Invisible Hand - Other Uses of The Phrase By Smith

Other Uses of The Phrase By Smith

Only in The History of Astronomy (written before 1758) Smith speaks of the invisible hand, to which ignorants refer to explain natural phenomena otherwise unexplainable:

Fire burns, and water refreshes; heavy bodies descend, and lighter substances fly upwards, by the necessity of their own nature; nor was the invisible hand of Jupiter ever apprehended to be employed in those matters.

In The Theory of Moral Sentiments (1759) and in The Wealth of Nations (1776) Adam Smith speaks of an invisible hand, never of the invisible hand. In The Theory of Moral Sentiments Smith uses the concept to sustain a "trickling down" theory, a concept also used in neoclassical development theory: The gluttony of the rich serves to feed the poor.

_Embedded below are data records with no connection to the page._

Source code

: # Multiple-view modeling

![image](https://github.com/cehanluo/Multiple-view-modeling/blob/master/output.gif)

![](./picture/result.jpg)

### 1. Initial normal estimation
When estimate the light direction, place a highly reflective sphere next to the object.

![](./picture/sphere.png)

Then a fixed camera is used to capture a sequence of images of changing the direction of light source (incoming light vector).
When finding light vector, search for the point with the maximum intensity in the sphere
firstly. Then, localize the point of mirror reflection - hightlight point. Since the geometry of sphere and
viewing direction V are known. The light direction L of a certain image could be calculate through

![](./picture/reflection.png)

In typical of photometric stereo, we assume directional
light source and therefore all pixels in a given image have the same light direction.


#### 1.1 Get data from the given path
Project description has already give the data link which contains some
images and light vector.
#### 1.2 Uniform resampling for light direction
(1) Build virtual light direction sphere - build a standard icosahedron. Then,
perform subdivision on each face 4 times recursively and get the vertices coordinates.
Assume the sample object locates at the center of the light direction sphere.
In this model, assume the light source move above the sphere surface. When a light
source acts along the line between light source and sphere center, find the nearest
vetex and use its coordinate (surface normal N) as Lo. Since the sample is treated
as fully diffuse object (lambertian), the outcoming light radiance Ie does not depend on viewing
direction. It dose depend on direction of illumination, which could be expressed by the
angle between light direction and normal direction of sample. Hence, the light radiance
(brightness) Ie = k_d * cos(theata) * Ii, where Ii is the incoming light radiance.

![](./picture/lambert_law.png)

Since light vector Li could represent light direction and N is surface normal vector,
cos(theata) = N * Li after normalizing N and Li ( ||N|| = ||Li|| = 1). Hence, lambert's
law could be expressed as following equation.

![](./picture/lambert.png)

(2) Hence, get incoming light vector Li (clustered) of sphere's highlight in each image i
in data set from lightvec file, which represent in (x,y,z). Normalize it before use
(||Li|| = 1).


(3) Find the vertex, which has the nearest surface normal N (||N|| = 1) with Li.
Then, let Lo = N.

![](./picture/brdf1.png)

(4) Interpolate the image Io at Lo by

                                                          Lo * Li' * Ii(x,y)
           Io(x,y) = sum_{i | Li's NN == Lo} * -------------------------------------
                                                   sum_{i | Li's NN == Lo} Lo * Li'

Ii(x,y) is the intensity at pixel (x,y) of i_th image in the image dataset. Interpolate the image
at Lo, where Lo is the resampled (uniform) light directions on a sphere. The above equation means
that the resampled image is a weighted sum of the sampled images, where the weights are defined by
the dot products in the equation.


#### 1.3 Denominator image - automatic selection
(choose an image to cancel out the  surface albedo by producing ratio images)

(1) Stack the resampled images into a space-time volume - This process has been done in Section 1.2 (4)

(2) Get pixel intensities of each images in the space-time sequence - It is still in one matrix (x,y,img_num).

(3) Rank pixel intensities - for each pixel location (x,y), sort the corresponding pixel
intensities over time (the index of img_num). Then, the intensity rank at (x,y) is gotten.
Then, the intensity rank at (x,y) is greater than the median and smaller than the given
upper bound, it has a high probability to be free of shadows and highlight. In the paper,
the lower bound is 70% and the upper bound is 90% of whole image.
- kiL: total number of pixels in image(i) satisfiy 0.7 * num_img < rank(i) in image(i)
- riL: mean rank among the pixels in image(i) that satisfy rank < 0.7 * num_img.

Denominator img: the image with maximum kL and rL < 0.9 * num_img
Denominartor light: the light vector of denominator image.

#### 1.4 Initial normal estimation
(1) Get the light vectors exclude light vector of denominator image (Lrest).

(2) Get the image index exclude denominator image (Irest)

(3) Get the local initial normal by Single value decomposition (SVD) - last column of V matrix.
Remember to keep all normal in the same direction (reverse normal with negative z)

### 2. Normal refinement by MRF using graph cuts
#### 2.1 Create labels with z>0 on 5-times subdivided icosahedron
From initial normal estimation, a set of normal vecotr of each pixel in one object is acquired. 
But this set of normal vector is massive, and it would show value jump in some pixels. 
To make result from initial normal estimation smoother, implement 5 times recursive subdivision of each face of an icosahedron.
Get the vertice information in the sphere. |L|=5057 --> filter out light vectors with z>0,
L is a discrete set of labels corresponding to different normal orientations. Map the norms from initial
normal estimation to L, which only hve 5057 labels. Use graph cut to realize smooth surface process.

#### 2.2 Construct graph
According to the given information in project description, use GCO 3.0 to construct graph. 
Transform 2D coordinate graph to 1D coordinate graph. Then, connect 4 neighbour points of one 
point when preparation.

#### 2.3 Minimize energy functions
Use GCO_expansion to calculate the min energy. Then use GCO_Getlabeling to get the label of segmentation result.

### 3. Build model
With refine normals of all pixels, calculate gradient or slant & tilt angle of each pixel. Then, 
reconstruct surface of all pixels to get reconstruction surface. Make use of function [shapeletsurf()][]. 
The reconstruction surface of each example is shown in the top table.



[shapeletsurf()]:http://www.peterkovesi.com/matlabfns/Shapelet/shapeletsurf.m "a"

The rich … consume little more than the poor, and in spite of their natural selfishness and rapacity, though they mean only their own conveniency, though the sole end which they propose from the labours of all the thousands whom they employ, be the gratification of their own vain and insatiable desires, they divide with the poor the produce of all their improvements. They are led by an invisible hand to make nearly the same distribution of the necessaries of life, which would have been made, had the earth been divided into equal portions among all its inhabitants, and thus without intending it, without knowing it, advance the interest of the society, and afford means to the multiplication of the species. When Providence divided the earth among a few lordly masters, it neither forgot nor abandoned those who seemed to have been left out in the partition. These last too enjoy their share of all that it produces. In what constitutes the real happiness of human life, they are in no respect inferior to those who would seem so much above them. In ease of body and peace of mind, all the different ranks of life are nearly upon a level, and the beggar, who suns himself by the side of the highway, possesses that security which kings are fighting for (emphasis added).

Smith's visit to France and his acquaintance to the French Économistes (known as Physiocrats) changed his views from micro-economic optimisation to macro-economic growth as the end of Political Economy. So the invisible hand in The Theory of Moral Sentiments is denounced in the Wealth of Nations as unproductive labour. Walker, the first president (1885 to 92) of the American Economic Association, concurred:

The domestic servant … is not employed as a means to his master's profit. His master's income is not due in any part to his employment; on the contrary, that income is first acquired … and in the amount of the income is determined whether the servant shall be employed or not, while to the full extent of that employment the income is diminished. As Adam Smith expresses it "a man grows rich by employing a multitude of manufacturers; he grows poor by maintaining a multitude of menial servants."

Smith's theoretical U-turn from a micro-economical to a macro-economical view is not reflected in The Wealth of Nations. Large parts of this book are retaken from Smith's lectures before his visit to France. So one must distinguish in The Wealth of Nations a micro-economical and a macro-economical Adam Smith. Whether Smith's quotation of an invisible hand in the middle of his work is a micro-economical statement or a macro-economical statement condemning monopolies and government interferences as in the case of tariffs and patents is debatable.